(Dataset entries)
□ □ □ □ □ □ □

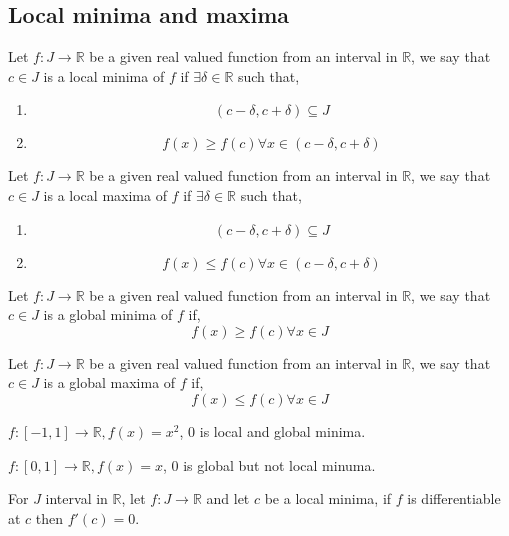 \documentclass[11pt,a4paper]{colorart}
\def\d{{\delta}}
\def\R{\mathbb{R}}
\def\ra{\rightarrow}
\begin{document}
\subsection{Local minima and maxima}

\begin{definition}
	Let $f:J\ra\R$ be a given real valued function from an interval in $\R$, we say that $c\in J$ is a local minima of $f$ if $\exists \d \in \R$ such that,
	\begin{enumerate}
		\item \[ (c-\d,c+\d) \subseteq J \]
		\item \[ f(x) \geq f(c) \forall x \in (c-\d,c+\d) \]
	\end{enumerate}
\end{definition}

\begin{definition}
	Let $f:J\ra\R$ be a given real valued function from an interval in $\R$, we say that $c\in J$ is a local maxima of $f$ if $\exists \d \in \R$ such that,
	\begin{enumerate}
		\item \[ (c-\d,c+\d) \subseteq J \]
		\item \[ f(x) \leq f(c) \forall x \in (c-\d,c+\d) \]
	\end{enumerate}
\end{definition}

\begin{definition}
	Let $f:J\ra\R$ be a given real valued function from an interval in $\R$, we say that $c\in J$ is a global minima of $f$ if,
	\[ f(x) \geq f(c) \forall x \in J \]
\end{definition}

\begin{definition}
	Let $f:J\ra\R$ be a given real valued function from an interval in $\R$, we say that $c\in J$ is a global maxima of $f$ if,
	\[ f(x) \leq f(c) \forall x \in J \]
\end{definition}

\begin{example}
	$f:[-1,1]\ra\R, f(x) = x^2$, 0 is local and global minima.
\end{example}

\begin{example}
	$f:[0,1]\ra\R, f(x)=x$, 0 is global but not local minuma.
\end{example}

\begin{theorem}
	For $J$ interval in $\R$, let $f:J\ra\R$ and let $c$ be a local minima, if $f$ is differentiable at $c$ then $f'(c)=0$.
\end{theorem}
\end{document}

□ □ □ □ □ □ □

**What you should do**
Exactly the lines from the top of the entries through the line with "local minima of", inclusive, must be given again, with every picture omitted.

**Exercise solution**
 \documentclass[11pt,a4paper]{colorart}
\def\d{{\delta}}
\def\R{\mathbb{R}}
\def\ra{\rightarrow}
\begin{document}
\subsection{Local minima and maxima}

\begin{definition}
	Let $f:J\ra\R$ be a given real valued function from an interval in $\R$, we say that $c\in J$ is a local minima of $f$ if $\exists \d \in \R$ such that,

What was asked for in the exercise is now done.